• **TRY IT**
Return all of the data exactly, with nothing left out but the pictures.

• **RECORDS FOR THE EXERCISE**
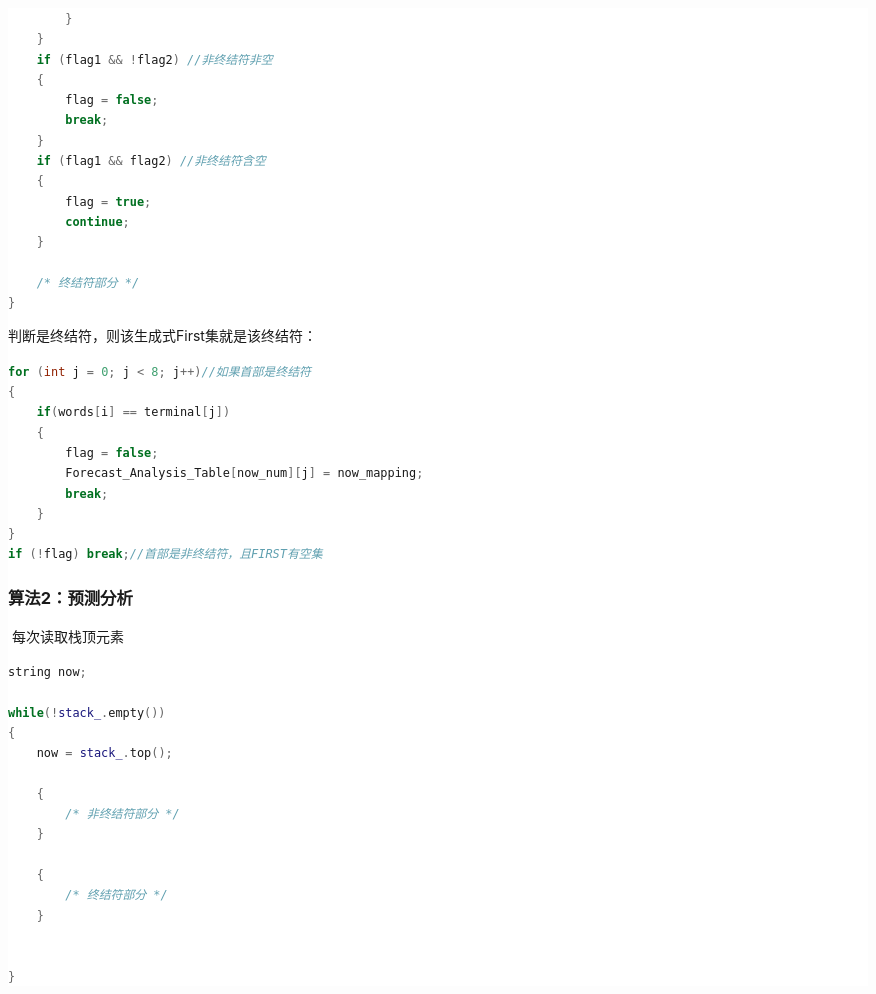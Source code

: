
 ```c++
		}
	}
	if (flag1 && !flag2) //非终结符非空
	{
		flag = false;
		break;
	}
	if (flag1 && flag2) //非终结符含空
	{
		flag = true;
		continue;
	}
    
    /* 终结符部分 */
}
```

判断是终结符，则该生成式First集就是该终结符：

```c++
for (int j = 0; j < 8; j++)//如果首部是终结符
{
	if(words[i] == terminal[j])
	{
		flag = false;
		Forecast_Analysis_Table[now_num][j] = now_mapping;
		break;
	}
}
if (!flag) break;//首部是非终结符，且FIRST有空集
```

### 算法2：预测分析

​		每次读取栈顶元素

```c++
string now;
	
while(!stack_.empty())
{
	now = stack_.top();
    
    {
        /* 非终结符部分 */
    }
    
    {
     	/* 终结符部分 */   
    }
	
	
}
```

• **EXERCISE RESPONSE**
Source code

:
 ```c++
		}
	}
	if (flag1 && !flag2) //非终结符非空
	{
		flag = false;
		break;
	}
	if (flag1 && flag2) //非终结符含空
	{
		flag = true;
		continue;
	}
    
    /* 终结符部分 */
}
```

判断是终结符，则该生成式First集就是该终结符：

```c++
for (int j = 0; j < 8; j++)//如果首部是终结符
{
	if(words[i] == terminal[j])
	{
		flag = false;
		Forecast_Analysis_Table[now_num][j] = now_mapping;
		break;
	}
}
if (!flag) break;//首部是非终结符，且FIRST有空集
```

### 算法2：预测分析

​		每次读取栈顶元素

```c++
string now;
	
while(!stack_.empty())
{
	now = stack_.top();
    
    {
        /* 非终结符部分 */
    }
    
    {
     	/* 终结符部分 */   
    }
	
	
}
```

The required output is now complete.